Corrective actions taken by the U.S. Centers for Medicare & Medicaid Services (CMS) have reduced inappropriate fee-for-service payments by $ 27.72 billion over the past seven years. The agency identified claims for hospital outpatient care, skilled nursing facilities, home care and palliative care as the main factors contributing to inappropriate payments in fiscal year 2021 – more than 38% of l total estimate.
The most common problem leading to improper payments in hospices is, unsurprisingly, insufficient documentation to justify certification or recertification. Submission of the required inadequate or incomplete written documentation is a surefire way to get surveyors or auditors to the door of a hospice. As regulators increasingly turn to the palliative care space, providers need to ensure their documentation is airtight.
“CMS is undertaking a concerted effort to address the root causes of inappropriate payments in our programs,” said CMS administrator Chiquita Brooks-LaSure. “We intend to build on this success and learn from the lessons we have learned to ensure a high level of integrity in all of our programs. “
CMS defines “inappropriate payments” as overpayments or underpayments, or a refund when insufficient information has been provided to determine the validity of the claim.

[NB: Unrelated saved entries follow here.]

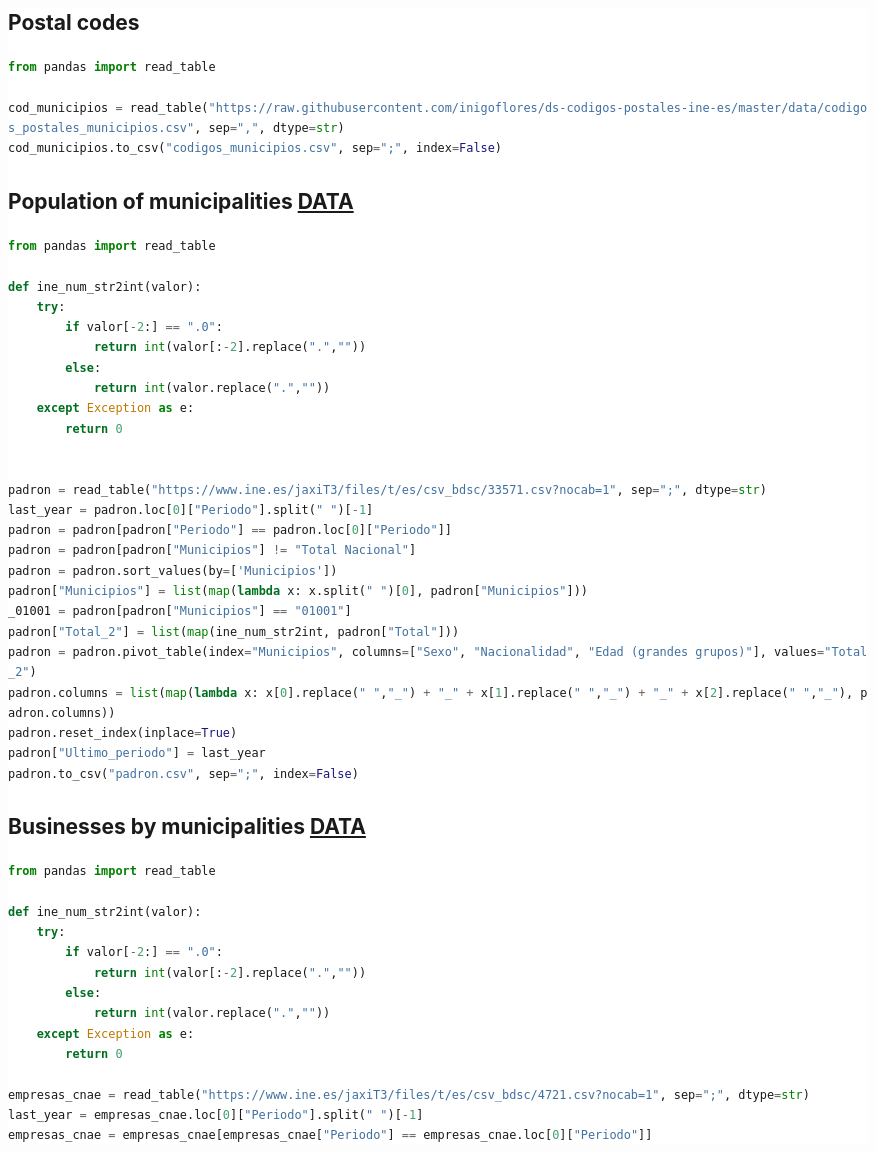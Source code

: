 ## Postal codes

```python
from pandas import read_table

cod_municipios = read_table("https://raw.githubusercontent.com/inigoflores/ds-codigos-postales-ine-es/master/data/codigos_postales_municipios.csv", sep=",", dtype=str)
cod_municipios.to_csv("codigos_municipios.csv", sep=";", index=False)
```

## Population of municipalities [DATA](https://www.ine.es/jaxiT3/Tabla.htm?t=33571)

```python
from pandas import read_table

def ine_num_str2int(valor):
    try:
        if valor[-2:] == ".0":
            return int(valor[:-2].replace(".",""))
        else:
            return int(valor.replace(".",""))
    except Exception as e:
        return 0


padron = read_table("https://www.ine.es/jaxiT3/files/t/es/csv_bdsc/33571.csv?nocab=1", sep=";", dtype=str)
last_year = padron.loc[0]["Periodo"].split(" ")[-1]
padron = padron[padron["Periodo"] == padron.loc[0]["Periodo"]]
padron = padron[padron["Municipios"] != "Total Nacional"]
padron = padron.sort_values(by=['Municipios'])
padron["Municipios"] = list(map(lambda x: x.split(" ")[0], padron["Municipios"]))
_01001 = padron[padron["Municipios"] == "01001"]
padron["Total_2"] = list(map(ine_num_str2int, padron["Total"]))
padron = padron.pivot_table(index="Municipios", columns=["Sexo", "Nacionalidad", "Edad (grandes grupos)"], values="Total_2")
padron.columns = list(map(lambda x: x[0].replace(" ","_") + "_" + x[1].replace(" ","_") + "_" + x[2].replace(" ","_"), padron.columns))
padron.reset_index(inplace=True)
padron["Ultimo_periodo"] = last_year
padron.to_csv("padron.csv", sep=";", index=False)
```

## Businesses by municipalities [DATA](https://www.ine.es/jaxiT3/Tabla.htm?t=4721)

```python
from pandas import read_table

def ine_num_str2int(valor):
    try:
        if valor[-2:] == ".0":
            return int(valor[:-2].replace(".",""))
        else:
            return int(valor.replace(".",""))
    except Exception as e:
        return 0

empresas_cnae = read_table("https://www.ine.es/jaxiT3/files/t/es/csv_bdsc/4721.csv?nocab=1", sep=";", dtype=str)
last_year = empresas_cnae.loc[0]["Periodo"].split(" ")[-1]
empresas_cnae = empresas_cnae[empresas_cnae["Periodo"] == empresas_cnae.loc[0]["Periodo"]]
```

Most improper payments involve situations in which a state or vendor has missed an administrative step, according to CMS. While fraud and abuse can lead to inappropriate payments, CMS indicated that the vast majority of inappropriate payments do not constitute fraud.
Overpayments of palliative care claims increased to 7.77% in FY2020, from 6.69% in 2020. CMS indicated that this change was not statistically significant.

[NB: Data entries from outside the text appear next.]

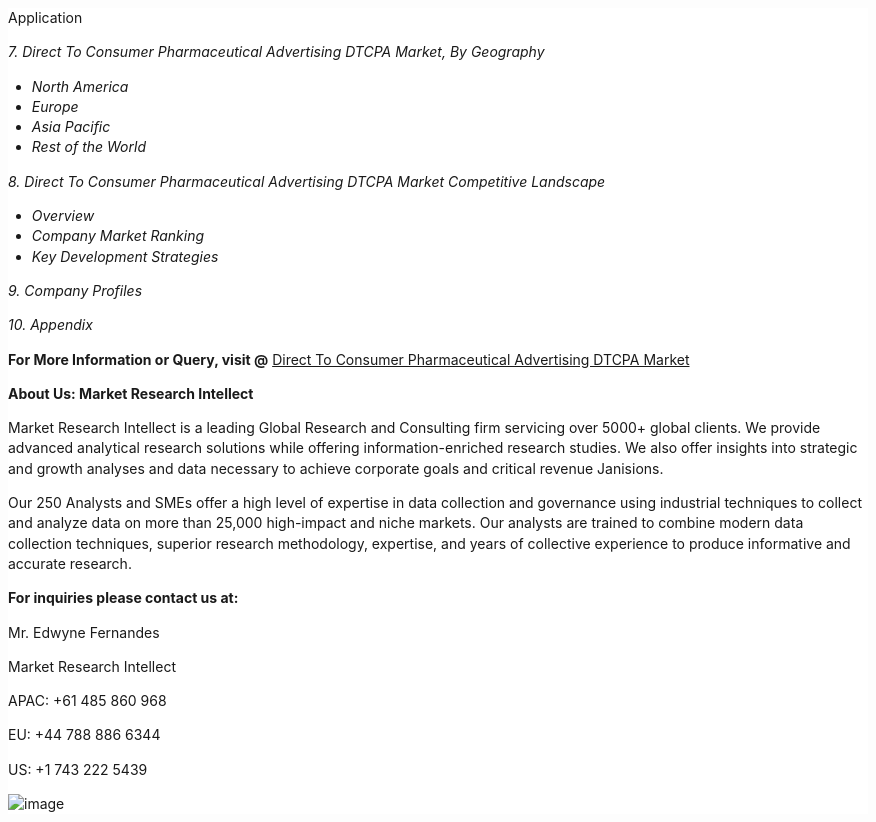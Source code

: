 Application</span></em></p><p><em><span class="font-[700]">7. Direct To Consumer Pharmaceutical Advertising DTCPA Market, By Geography</span></em></p><ul><li><em><span class="">North America</span></em></li><li><em><span class="">Europe</span></em></li><li><em><span class="">Asia Pacific</span></em></li><li><em><span class="">Rest of the World</span></em></li></ul><p><em><span class="font-[700]">8. Direct To Consumer Pharmaceutical Advertising DTCPA Market Competitive Landscape</span></em></p><ul><li><em><span class="">Overview</span></em></li><li><em><span class="">Company Market Ranking</span></em></li><li><em><span class="">Key Development Strategies</span></em></li></ul><p><em><span class="font-[700]">9. Company Profiles</span></em></p><p><em><span class="font-[700]">10. Appendix</span></em></p><p><span class="font-[700]"><strong>For More Information or Query, visit&nbsp;@</strong>&nbsp;</span><span class="font-[700]"><a href="https://www.marketresearchintellect.com/product/direct-to-consumer-pharmaceutical-advertising-dtcpa-market/?utm_source=Linkedin&utm_medium=041" target="_blank" data-tracking-control-name="article-ssr-frontend-pulse_little-text-block" data-tracking-will-navigate="" data-test-link="">Direct To Consumer Pharmaceutical Advertising DTCPA Market</a></span></p><p><strong><span class="font-[700]">About Us: Market Research Intellect</span></strong></p><p><span class="">Market Research Intellect is a leading Global Research and Consulting firm servicing over 5000+ global clients. We provide advanced analytical research solutions while offering information-enriched research studies.&nbsp;</span>We also offer insights into strategic and growth analyses and data necessary to achieve corporate goals and critical revenue Janisions.</p><p><span class="">Our 250 Analysts and SMEs offer a high level of expertise in data collection and governance using industrial techniques to collect and analyze data on more than 25,000 high-impact and niche markets. Our analysts are trained to combine modern data collection techniques, superior research methodology, expertise, and years of collective experience to produce informative and accurate research.</span></p><p><strong>For inquiries please contact us at:</strong></p><p>Mr. Edwyne Fernandes</p><p>Market Research Intellect</p><p>APAC: +61 485 860 968</p><p>EU: +44 788 886 6344</p><p>US: +1 743 222 5439</p>
![image](https://github.com/user-attachments/assets/54e2eb92-513e-481f-8069-472222ed264e)
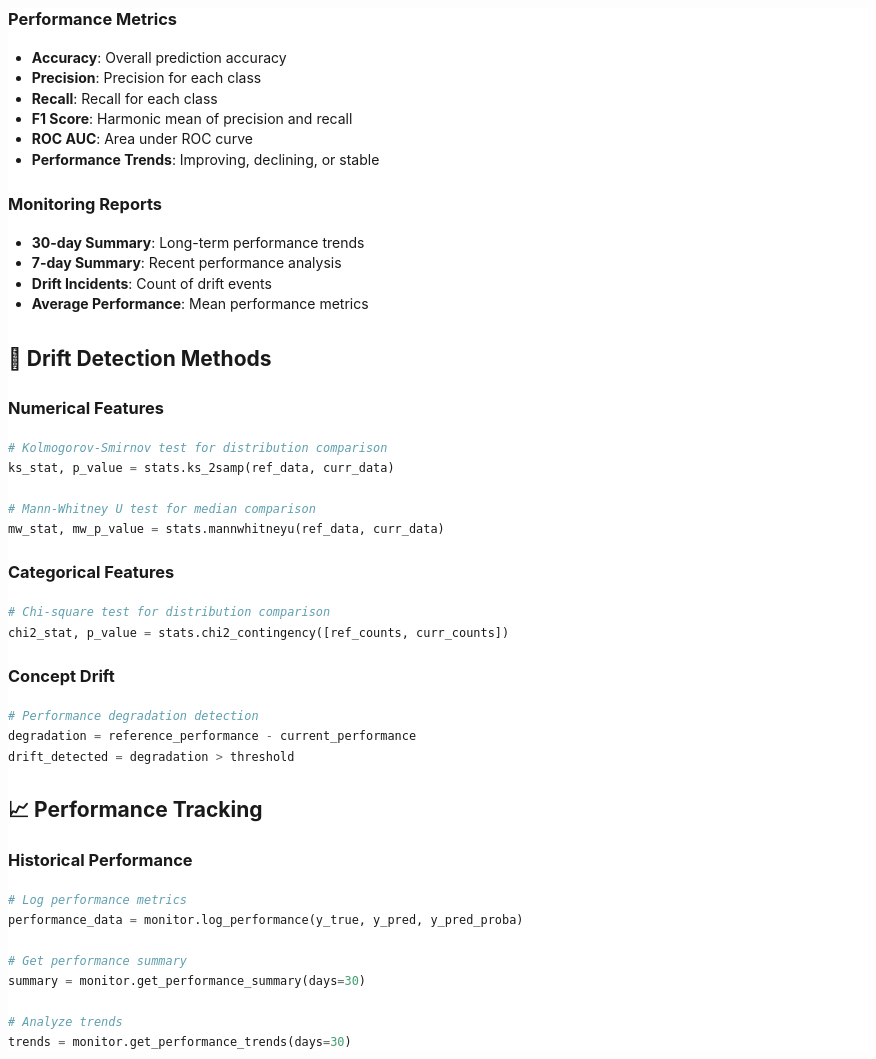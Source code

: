 ### Performance Metrics
- **Accuracy**: Overall prediction accuracy
- **Precision**: Precision for each class
- **Recall**: Recall for each class
- **F1 Score**: Harmonic mean of precision and recall
- **ROC AUC**: Area under ROC curve
- **Performance Trends**: Improving, declining, or stable

### Monitoring Reports
- **30-day Summary**: Long-term performance trends
- **7-day Summary**: Recent performance analysis
- **Drift Incidents**: Count of drift events
- **Average Performance**: Mean performance metrics

## 🔬 Drift Detection Methods

### Numerical Features
```python
# Kolmogorov-Smirnov test for distribution comparison
ks_stat, p_value = stats.ks_2samp(ref_data, curr_data)

# Mann-Whitney U test for median comparison
mw_stat, mw_p_value = stats.mannwhitneyu(ref_data, curr_data)
```

### Categorical Features
```python
# Chi-square test for distribution comparison
chi2_stat, p_value = stats.chi2_contingency([ref_counts, curr_counts])
```

### Concept Drift
```python
# Performance degradation detection
degradation = reference_performance - current_performance
drift_detected = degradation > threshold
```

## 📈 Performance Tracking

### Historical Performance
```python
# Log performance metrics
performance_data = monitor.log_performance(y_true, y_pred, y_pred_proba)

# Get performance summary
summary = monitor.get_performance_summary(days=30)

# Analyze trends
trends = monitor.get_performance_trends(days=30)
```
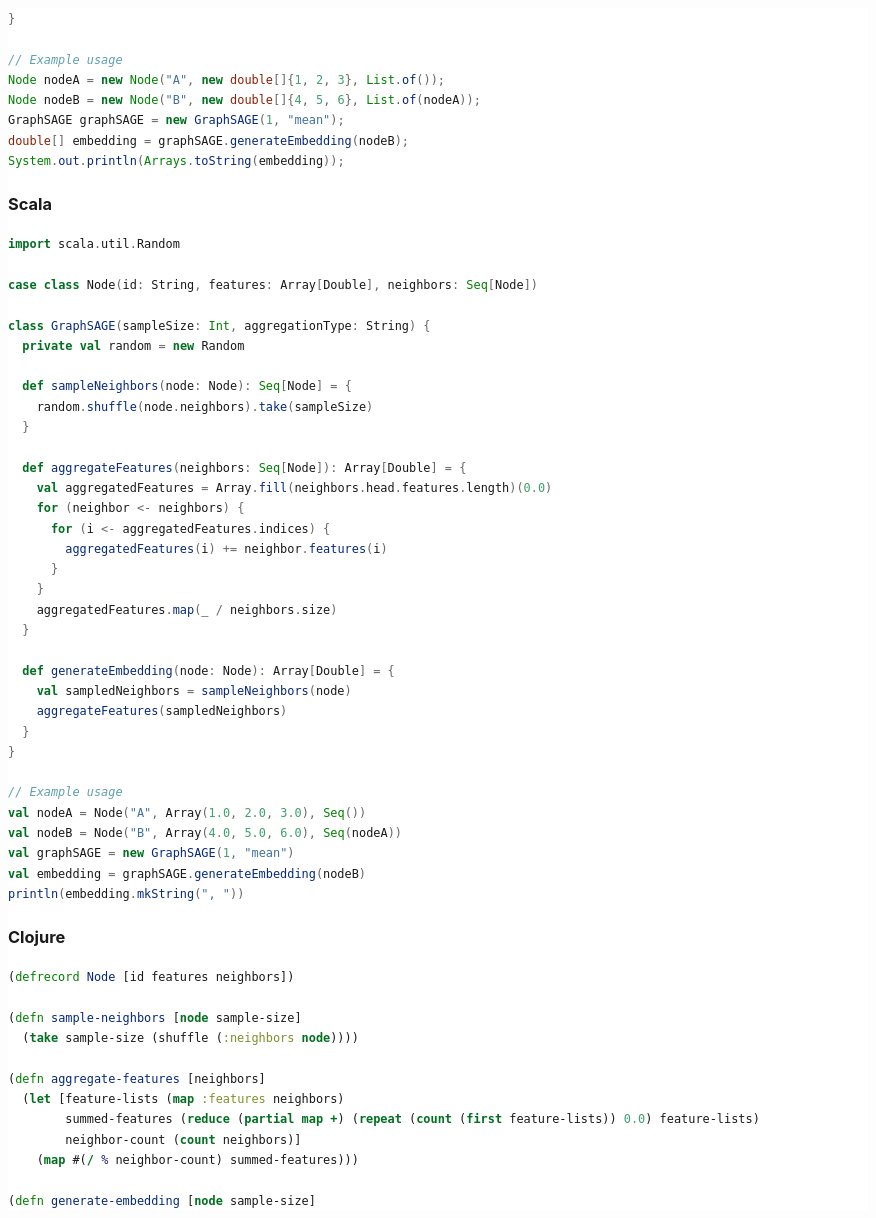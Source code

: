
 ```java
}

// Example usage
Node nodeA = new Node("A", new double[]{1, 2, 3}, List.of());
Node nodeB = new Node("B", new double[]{4, 5, 6}, List.of(nodeA));
GraphSAGE graphSAGE = new GraphSAGE(1, "mean");
double[] embedding = graphSAGE.generateEmbedding(nodeB);
System.out.println(Arrays.toString(embedding));
```

### Scala

```scala
import scala.util.Random

case class Node(id: String, features: Array[Double], neighbors: Seq[Node])

class GraphSAGE(sampleSize: Int, aggregationType: String) {
  private val random = new Random

  def sampleNeighbors(node: Node): Seq[Node] = {
    random.shuffle(node.neighbors).take(sampleSize)
  }

  def aggregateFeatures(neighbors: Seq[Node]): Array[Double] = {
    val aggregatedFeatures = Array.fill(neighbors.head.features.length)(0.0)
    for (neighbor <- neighbors) {
      for (i <- aggregatedFeatures.indices) {
        aggregatedFeatures(i) += neighbor.features(i)
      }
    }
    aggregatedFeatures.map(_ / neighbors.size)
  }

  def generateEmbedding(node: Node): Array[Double] = {
    val sampledNeighbors = sampleNeighbors(node)
    aggregateFeatures(sampledNeighbors)
  }
}

// Example usage
val nodeA = Node("A", Array(1.0, 2.0, 3.0), Seq())
val nodeB = Node("B", Array(4.0, 5.0, 6.0), Seq(nodeA))
val graphSAGE = new GraphSAGE(1, "mean")
val embedding = graphSAGE.generateEmbedding(nodeB)
println(embedding.mkString(", "))
```

### Clojure

```clojure
(defrecord Node [id features neighbors])

(defn sample-neighbors [node sample-size]
  (take sample-size (shuffle (:neighbors node))))

(defn aggregate-features [neighbors]
  (let [feature-lists (map :features neighbors)
        summed-features (reduce (partial map +) (repeat (count (first feature-lists)) 0.0) feature-lists)
        neighbor-count (count neighbors)]
    (map #(/ % neighbor-count) summed-features)))

(defn generate-embedding [node sample-size]
```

CMS often treats issues such as longer lengths of stay, live discharges, and repeated patient recertification for a hospice as red flags that can trigger an audit. Documentation – such as certification and recertification statements, hospice palliative care election statements, and more – is a key part of each of these processes.
In addition to being correct and complete as required, hospices must also complete the documentation within the required time frame. The documentation should accurately reflect the patient’s conditions, abilities and environment, including what caused the placement in general hospital care. Ensuring that all required signatures are accounted for is also critical to compliance.

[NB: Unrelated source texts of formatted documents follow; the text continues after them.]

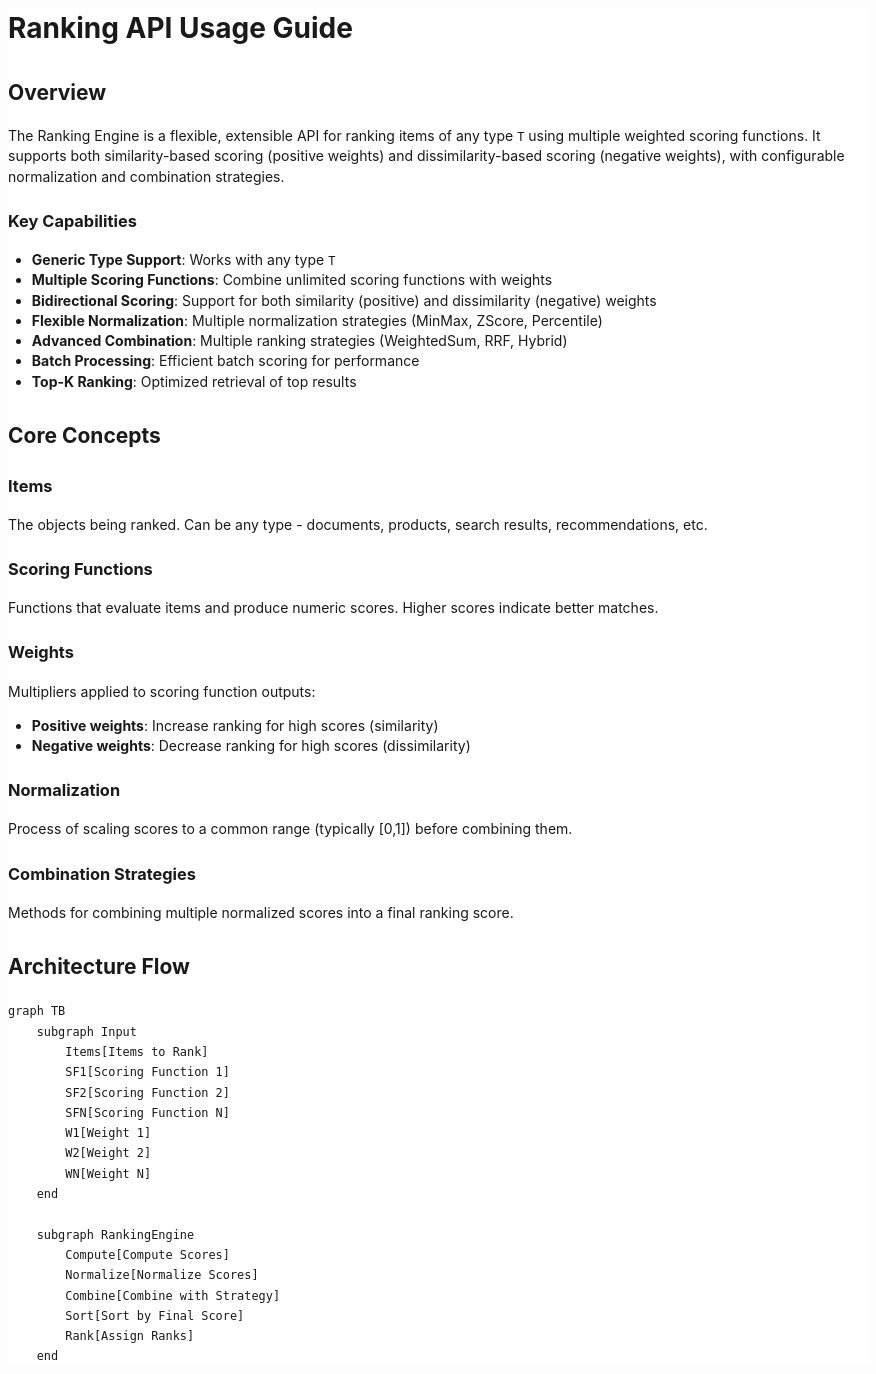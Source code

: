 # Ranking API Usage Guide

## Overview

The Ranking Engine is a flexible, extensible API for ranking items of any type `T` using multiple weighted scoring functions. It supports both similarity-based scoring (positive weights) and dissimilarity-based scoring (negative weights), with configurable normalization and combination strategies.

### Key Capabilities

- **Generic Type Support**: Works with any type `T`
- **Multiple Scoring Functions**: Combine unlimited scoring functions with weights
- **Bidirectional Scoring**: Support for both similarity (positive) and dissimilarity (negative) weights
- **Flexible Normalization**: Multiple normalization strategies (MinMax, ZScore, Percentile)
- **Advanced Combination**: Multiple ranking strategies (WeightedSum, RRF, Hybrid)
- **Batch Processing**: Efficient batch scoring for performance
- **Top-K Ranking**: Optimized retrieval of top results

## Core Concepts

### Items
The objects being ranked. Can be any type - documents, products, search results, recommendations, etc.

### Scoring Functions
Functions that evaluate items and produce numeric scores. Higher scores indicate better matches.

### Weights
Multipliers applied to scoring function outputs:
- **Positive weights**: Increase ranking for high scores (similarity)
- **Negative weights**: Decrease ranking for high scores (dissimilarity)

### Normalization
Process of scaling scores to a common range (typically [0,1]) before combining them.

### Combination Strategies
Methods for combining multiple normalized scores into a final ranking score.

## Architecture Flow

```mermaid
graph TB
    subgraph Input
        Items[Items to Rank]
        SF1[Scoring Function 1]
        SF2[Scoring Function 2]
        SFN[Scoring Function N]
        W1[Weight 1]
        W2[Weight 2]
        WN[Weight N]
    end
    
    subgraph RankingEngine
        Compute[Compute Scores]
        Normalize[Normalize Scores]
        Combine[Combine with Strategy]
        Sort[Sort by Final Score]
        Rank[Assign Ranks]
    end
```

One of the most commonly applied corrective action tools in the hospice palliative care space is the Targeted Survey and Education Audit (TPE). CMD temporarily suspended these activities during the COVID-19 pandemic, but resumed these actions in September.
The TPE program is designed to identify providers who have frequent errors on their health insurance claims or billing practices that CMS considers unusual. VSEs, typically conducted by Medicare Administrative Contractors (MACs), also focus on services that have high national error rates and pose a financial risk to Medicare, according to CMS.
The TPE process consists of up to three reviews of 20 to 40 applications per round, with one-on-one training provided at the end of each round.
Other enforcement mechanisms include the Additional Medical Examination Contractor (SRAM) exams. These contractors perform Medicaid medical examinations nationwide; Medicare part A / B; and medical equipment, prostheses, orthotics and durable supplies. claims to determine if claims meet coverage, coding, payment and billing requirements.
Medical examinations can focus on vulnerabilities identified by CMS data analysis, Comprehensive Error Rate Testing Program (CERT), professional organizations and other oversight agencies, such as the Inspector’s Office General of the US Department of Health and Human Services.
In 2020 and 2021, reviews of the appropriate use of general hospital palliative care requests were a priority for CMS regulatory reviews. In these cases, again, insufficient documentation was a significant problem.
The agency also identifies improper payments in hospices through Recovery Audit Contractor (RAC) reviews, designed to detect and correct past improper payments so that CMS and its contractors can implement actions to prevent future events.
The estimated overall Medicare FFS 2021 incorrect payment rate (claims processed July 1, 2020 through June 30, 2021) was 6.26%, a record high. This is the fifth year in a row that Medicare FFS’s incorrect payment rate has fallen below the 10% compliance threshold set in the Payment Integrity Information Act of 2019.
“CMS is committed to reducing and preventing inappropriate payments,” said Jonathan Blum, Senior Assistant Administrator and Chief Operating Officer of CMS. “It is important to understand that only a small fraction of irregular payments represents a payment that should not have been made – and an even lower percentage represents actual cases of fraud.”